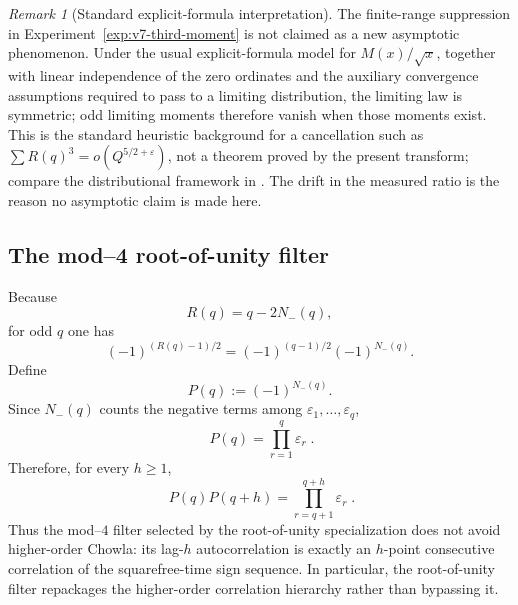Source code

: \documentclass[11pt]{amsart}
\numberwithin{equation}{section}
\theoremstyle{plain}
\theoremstyle{definition}
\theoremstyle{remark}
\newtheorem{remark}[theorem]{Remark}
\begin{document}
\begin{remark}[Standard explicit-formula interpretation]
\label{rem:third-moment-LI}
The finite-range suppression in Experiment~\ref{exp:v7-third-moment} is not
claimed as a new asymptotic phenomenon.  Under the usual explicit-formula model
for $M(x)/\sqrt{x}$, together with linear independence of the zero ordinates and
the auxiliary convergence assumptions required to pass to a limiting
distribution, the limiting law is symmetric; odd limiting moments therefore
vanish when those moments exist.  This is the standard heuristic background for
a cancellation such as $\sum R(q)^3=o(Q^{5/2+\varepsilon})$, not a theorem
proved by the present transform; compare the distributional framework in
\cite{Ng2004}.  The drift in the measured ratio is the reason no asymptotic
claim is made here.
\end{remark}

\subsection{The mod--4 root-of-unity filter}
\label{subsec:mod4-filter}

Because
\begin{equation}
\label{eq:R-q-Nminus}
R(q)=q-2N_-(q),
\end{equation}
for odd $q$ one has
\begin{equation}
\label{eq:mod4-filter-identity}
(-1)^{(R(q)-1)/2}
=(-1)^{(q-1)/2}(-1)^{N_-(q)}.
\end{equation}
Define
\begin{equation}
\label{eq:P-prefix-product}
P(q):=(-1)^{N_-(q)}.
\end{equation}
Since $N_-(q)$ counts the negative terms among
$\varepsilon_1,\ldots,\varepsilon_q$,
\begin{equation}
\label{eq:P-product-epsilon}
\boxed{\;
P(q)=\prod_{r=1}^{q}\varepsilon_r
\;}.
\end{equation}
Therefore, for every $h\ge1$,
\begin{equation}
\label{eq:P-autocorrelation-hpoint}
\boxed{\;
P(q)P(q+h)=\prod_{r=q+1}^{q+h}\varepsilon_r
\;}.
\end{equation}
Thus the mod--$4$ filter selected by the root-of-unity specialization does not
avoid higher-order Chowla: its lag-$h$ autocorrelation is exactly an
$h$-point consecutive correlation of the squarefree-time sign sequence.  In
particular, the root-of-unity filter repackages the higher-order correlation
hierarchy rather than bypassing it.
\end{document}
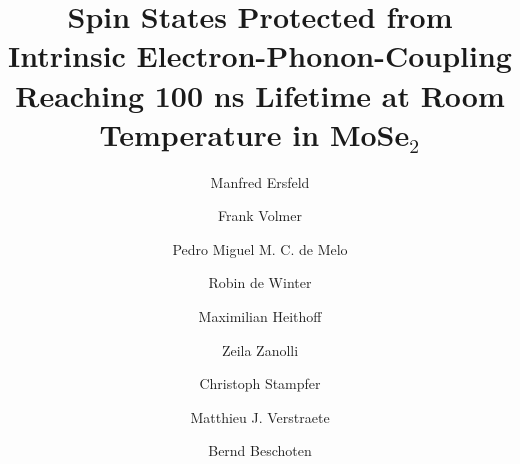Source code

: \documentclass[prb,aps,superscriptaddress,reprint]{revtex4-1}
\begin{document}

\title{Spin States Protected from Intrinsic Electron-Phonon-Coupling Reaching 100 ns Lifetime at Room Temperature in MoSe$_2$}

\author{Manfred Ersfeld}
\affiliation{\aachenphys}
\author{Frank Volmer}
\affiliation{\aachenphys}
\author{Pedro Miguel M. C. de Melo}
\affiliation{\liege}
\affiliation{\etsf}
\author{Robin de Winter}
\affiliation{\aachenphys}
\author{Maximilian Heithoff}
\affiliation{\aachenphys}
\author{Zeila Zanolli}
\affiliation{\etsf}
\affiliation{\barcelona}
\author{Christoph Stampfer}
\affiliation{\aachenphys}
\affiliation{\pgi}
\author{Matthieu J. Verstraete}
\affiliation{\liege}
\affiliation{\etsf}
\author{Bernd Beschoten}
\affiliation{\aachenphys}



\end{document}
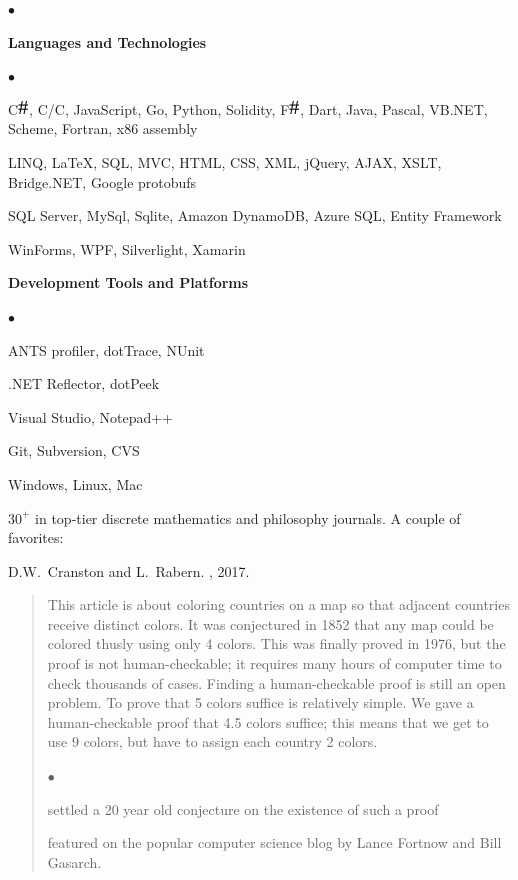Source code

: \documentclass[10pt]{article}
\def\CC{{C\nolinebreak[4]\hspace{-.05em}\raisebox{.4ex}{\tiny\bf ++}}}
\newcommand{\CS}{C\includegraphics{sharp}}
\newcommand{\FS}{F\includegraphics{sharp}}
\newcommand{\resheading}[1]{
  \parbox{\textwidth}{
    \begin{shaded}
      \textbf{\sffamily{\mbox{~}{\large #1}}}
    \end{shaded}
  }
}
\newcommand{\squishlist}{
   \begin{list}{$\bullet$}
    { \setlength{\itemsep}{0pt}    \setlength{\parsep}{0pt}
      \setlength{\topsep}{4.5pt}     \setlength{\partopsep}{0pt}
      \setlength{\leftmargin}{2em} \setlength{\labelwidth}{1.5em}
      \setlength{\labelsep}{0.5em} } }
\newcommand{\squishend}{
    \end{list}  }
\begin{document}
\resheading{Technical Skills}
\squishlist
    \item \textbf{Languages and Technologies}
    \squishlist
        \item \CS{}, C/\CC{}, JavaScript, Go, Python, Solidity, \FS{}, Dart, Java, Pascal, VB.NET, Scheme, Fortran, x86 assembly
        \item LINQ, \LaTeX, SQL, MVC, HTML, CSS, XML, jQuery, AJAX, XSLT, Bridge.NET, Google protobufs
		\item SQL Server, MySql, Sqlite, Amazon DynamoDB, Azure SQL, Entity Framework
        \item WinForms, WPF, Silverlight, Xamarin
    \squishend
    
    \item \textbf{Development Tools and Platforms}
    \squishlist
		\item ANTS profiler, dotTrace, NUnit
  	    \item .NET Reflector, dotPeek
        \item Visual Studio, Notepad++
        \item Git, Subversion, CVS
        \item Windows, Linux, Mac
      \squishend
\squishend
\newpage
\resheading{Research Articles}
{\large$30^+$ \href{https://landon.github.io/#math}{\color{blue}{publications}} in top-tier discrete mathematics and philosophy journals.  
A couple of favorites:}

\vspace{0.25in}
{\large
D.W.~Cranston and L.~Rabern.
\newblock \href{https://landon.github.io/graphdata/Papers/planar%209%20halves.pdf}{\color{blue}{Planar graphs are $\frac92$-colorable}}
, 2017.}

\begin{quote}
This article is about coloring countries on a map so that adjacent countries receive distinct colors.  It was conjectured
in 1852 that any map could be colored thusly using only 4 colors.  This was finally proved in 1976, but the proof is not human-checkable;
it requires many hours of computer time to check thousands of cases.  Finding a human-checkable proof is still an open problem.
To prove that 5 colors suffice is relatively simple.  We gave a human-checkable proof that 4.5 colors suffice; this means that
we get to use 9 colors, but have to assign each country 2 colors.

\squishlist
\item settled a 20 year old conjecture on the existence of such a proof
\item featured on the popular computer science blog 
\href{http://blog.computationalcomplexity.org/2015/10/a-human-readable-proof-that-every.html}{\color{blue}{Computational Complexity}} by Lance Fortnow
and Bill Gasarch.
\squishend
\end{quote}
\end{document}
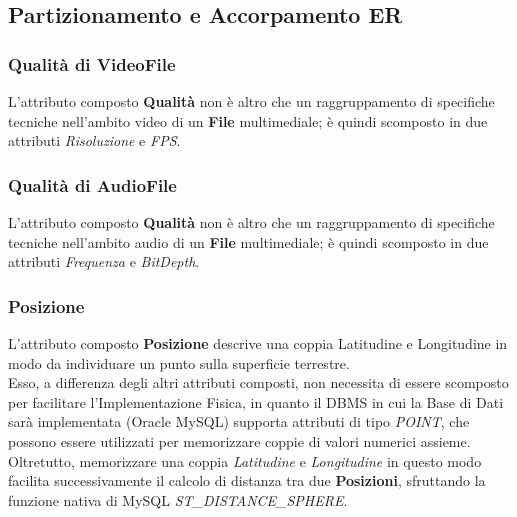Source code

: \documentclass{article}
\begin{document}
\subsection{Partizionamento e Accorpamento ER}
\subsubsection{Qualità di VideoFile}
L'attributo composto \textbf{Qualità} non è altro che un raggruppamento di specifiche tecniche nell'ambito video di un \textbf{File} multimediale; è quindi scomposto in due attributi \textit{Risoluzione} e \textit{FPS}. 
\subsubsection{Qualità di AudioFile}
L'attributo composto \textbf{Qualità} non è altro che un raggruppamento di specifiche tecniche nell'ambito audio di un \textbf{File} multimediale; è quindi scomposto in due attributi \textit{Frequenza} e \textit{BitDepth}. 
\subsubsection{Posizione}
L'attributo composto \textbf{Posizione} descrive una coppia Latitudine e Longitudine in modo da individuare un punto sulla superficie terrestre.
\\
Esso, a differenza degli altri attributi composti, non necessita di essere scomposto per facilitare l'Implementazione Fisica, in quanto il DBMS in cui la Base di Dati sarà implementata (Oracle MySQL) supporta attributi di tipo \textit{POINT}, che possono essere utilizzati per memorizzare coppie di valori numerici assieme.
\\
Oltretutto, memorizzare una coppia \textit{Latitudine} e \textit{Longitudine} in questo modo facilita successivamente il calcolo di distanza tra due \textbf{Posizioni}, sfruttando la funzione nativa di MySQL \textit{ST\_DISTANCE\_SPHERE}.
\\
\end{document}
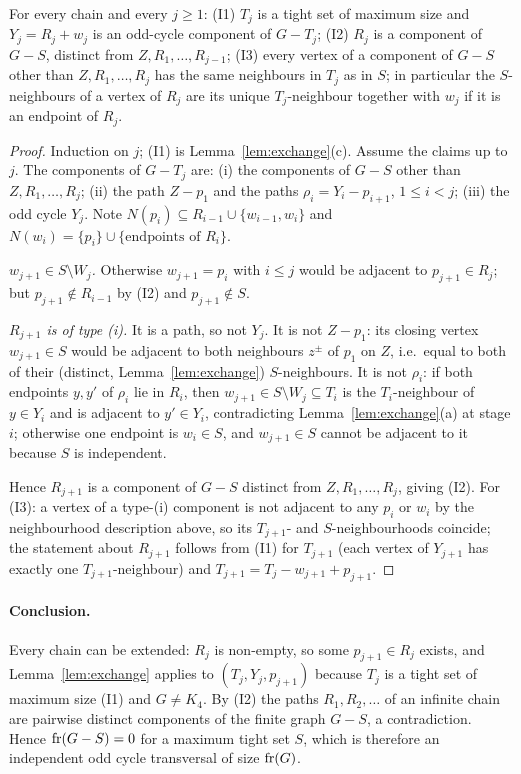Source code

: \begin{lemma}\label{lem:chain}
For every chain and every $j\ge1$:
(I1) $T_j$ is a tight set of maximum size and $Y_j=R_j+w_j$ is an odd-cycle component of $G-T_j$;
(I2) $R_j$ is a component of $G-S$, distinct from $Z,R_1,\dots,R_{j-1}$;
(I3) every vertex of a component of $G-S$ other than $Z,R_1,\dots,R_j$ has the same neighbours
in $T_j$ as in $S$; in particular the $S$-neighbours of a vertex of $R_j$ are its unique
$T_j$-neighbour together with $w_j$ if it is an endpoint of $R_j$.
\end{lemma}
\begin{proof}
Induction on $j$; (I1) is Lemma~\ref{lem:exchange}(c). Assume the claims up to $j$. The components
of $G-T_j$ are: (i) the components of $G-S$ other than $Z,R_1,\dots,R_j$; (ii) the path $Z-p_1$
and the paths $\rho_i=Y_i-p_{i+1}$, $1\le i<j$; (iii) the odd cycle $Y_j$.
Note $N(p_i)\subseteq R_{i-1}\cup\{w_{i-1},w_i\}$ and $N(w_i)=\{p_i\}\cup\{\text{endpoints of }R_i\}$.

\emph{$w_{j+1}\in S\setminus W_j$.} Otherwise $w_{j+1}=p_i$ with $i\le j$ would be adjacent to
$p_{j+1}\in R_j$; but $p_{j+1}\notin R_{i-1}$ by (I2) and $p_{j+1}\notin S$.

\emph{$R_{j+1}$ is of type (i).} It is a path, so not $Y_j$. It is not $Z-p_1$: its closing vertex
$w_{j+1}\in S$ would be adjacent to both neighbours $z^\pm$ of $p_1$ on $Z$, i.e.\ equal to both
of their (distinct, Lemma~\ref{lem:exchange}) $S$-neighbours. It is not $\rho_i$: if both endpoints
$y,y'$ of $\rho_i$ lie in $R_i$, then $w_{j+1}\in S\setminus W_j\subseteq T_i$ is the
$T_i$-neighbour of $y\in Y_i$ and is adjacent to $y'\in Y_i$, contradicting
Lemma~\ref{lem:exchange}(a) at stage $i$; otherwise one endpoint is $w_i\in S$, and $w_{j+1}\in S$
cannot be adjacent to it because $S$ is independent.

Hence $R_{j+1}$ is a component of $G-S$ distinct from $Z,R_1,\dots,R_j$, giving (I2). For (I3):
a vertex of a type-(i) component is not adjacent to any $p_i$ or $w_i$ by the neighbourhood
description above, so its $T_{j+1}$- and $S$-neighbourhoods coincide; the statement about $R_{j+1}$
follows from (I1) for $T_{j+1}$ (each vertex of $Y_{j+1}$ has exactly one $T_{j+1}$-neighbour) and
$T_{j+1}=T_j-w_{j+1}+p_{j+1}$.
\end{proof}

\paragraph*{Conclusion.}
Every chain can be extended: $R_j$ is non-empty, so some $p_{j+1}\in R_j$ exists, and
Lemma~\ref{lem:exchange} applies to $(T_j,Y_j,p_{j+1})$ because $T_j$ is a tight set of maximum
size (I1) and $G\ne K_4$. By (I2) the paths $R_1,R_2,\dots$ of an infinite chain are pairwise
distinct components of the finite graph $G-S$, a contradiction. Hence $\fr(G-S)=0$ for a maximum
tight set $S$, which is therefore an independent odd cycle transversal of size $\fr(G)$.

▸ Exercise brief: Transcribe the records above from the line holding "and philosophy journals." down to the line holding "it requires many", inclusive, without adding anything.

▸ Output of the exercise:
{\large$30^+$ \href{https://landon.github.io/#math}{\color{blue}{publications}} in top-tier discrete mathematics and philosophy journals.  
A couple of favorites:}

\vspace{0.25in}
{\large
D.W.~Cranston and L.~Rabern.
\newblock \href{https://landon.github.io/graphdata/Papers/planar%209%20halves.pdf}{\color{blue}{Planar graphs are $\frac92$-colorable}}
, 2017.}

\begin{quote}
This article is about coloring countries on a map so that adjacent countries receive distinct colors.  It was conjectured
in 1852 that any map could be colored thusly using only 4 colors.  This was finally proved in 1976, but the proof is not human-checkable;
it requires many hours of computer time to check thousands of cases.  Finding a human-checkable proof is still an open problem.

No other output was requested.